It is a basic requirement of relevant EU and national legislation that all animal medicines must be appropriately authorised and manufactured in premises which hold an appropriate manufacturing license. The authorisation regime is designed to ensure that only medicines, in respect of which it has been possible to demonstrate quality, safety and efficacy to the appropriate scientific standard, reach the market. Protection of public and animal health and welfare are the basis for these controls.
Other features of the regime include a requirement that approved medicines must be labelled in a specified manner and that such labels must show the relevant licence number. Furthermore, authorised medicines may only be sold through authorised outlets which themselves have an obligation to source products only from similarly authorised outlets.
At the time the national legislation was significantly updated by means of the Animal Remedies Regulations 1996, there was extensive publicity about the requirements, which included seminars conducted by my Department throughout the country.
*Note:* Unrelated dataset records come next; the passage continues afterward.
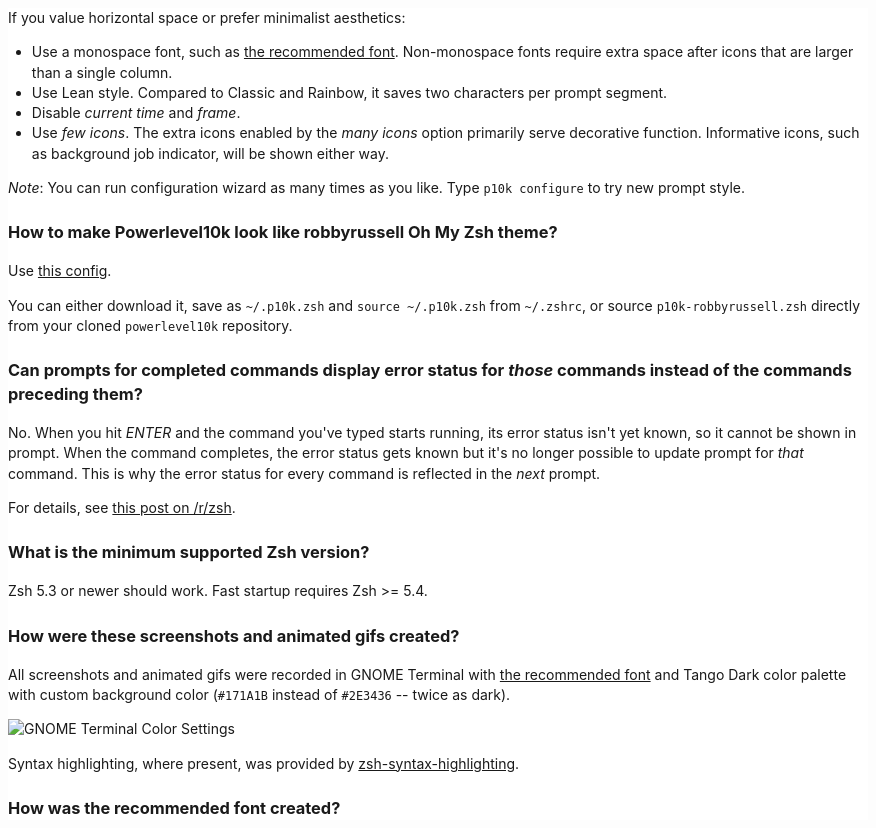 If you value horizontal space or prefer minimalist aesthetics:

- Use a monospace font, such as [the recommended font](#meslo-nerd-font-patched-for-powerlevel10k).
  Non-monospace fonts require extra space after icons that are larger than a single column.
- Use Lean style. Compared to Classic and Rainbow, it saves two characters per prompt segment.
- Disable *current time* and *frame*.
- Use *few icons*. The extra icons enabled by the *many icons* option primarily serve decorative
  function. Informative icons, such as background job indicator, will be shown either way.

*Note*: You can run configuration wizard as many times as you like. Type `p10k configure` to try new
prompt style.

### How to make Powerlevel10k look like robbyrussell Oh My Zsh theme?

Use [this config](
  https://github.com/romkatv/powerlevel10k/blob/master/config/p10k-robbyrussell.zsh).

You can either download it, save as `~/.p10k.zsh` and `source ~/.p10k.zsh` from `~/.zshrc`, or
source `p10k-robbyrussell.zsh` directly from your cloned `powerlevel10k` repository.

### Can prompts for completed commands display error status for *those* commands instead of the commands preceding them?

No. When you hit *ENTER* and the command you've typed starts running, its error status isn't yet
known, so it cannot be shown in prompt. When the command completes, the error status gets known but
it's no longer possible to update prompt for *that* command. This is why the error status for every
command is reflected in the *next* prompt.

For details, see [this post on /r/zsh](
https://www.reddit.com/r/zsh/comments/eg49ff/powerlevel10k_prompt_history_exit_code_colors/fc5huku).

### What is the minimum supported Zsh version?

Zsh 5.3 or newer should work. Fast startup requires Zsh >= 5.4.

### How were these screenshots and animated gifs created?

All screenshots and animated gifs were recorded in GNOME Terminal with
[the recommended font](#meslo-nerd-font-patched-for-powerlevel10k) and Tango Dark color palette with
custom background color (`#171A1B` instead of `#2E3436` -- twice as dark).

![GNOME Terminal Color Settings](
  https://raw.githubusercontent.com/romkatv/powerlevel10k-media/master/gnome-terminal-colors.png)

Syntax highlighting, where present, was provided by [zsh-syntax-highlighting](
  https://github.com/zsh-users/zsh-syntax-highlighting).

### How was the recommended font created?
The requirements in relation to medicines are also reflected in quality assurance schemes which have been developed by An Bord Bia in recent years. During the course of the last month, Teagasc has issued a very helpful guide to the safe use of medicines which was drawn up in consultation with a number of organisations, including my Department, and which is available from all Teagasc offices or may be downloaded from its website.
In the final analysis, I must point to the primary responsibility on farmers to ensure that they only use authorised medicines and that they obtain them from an authorised source.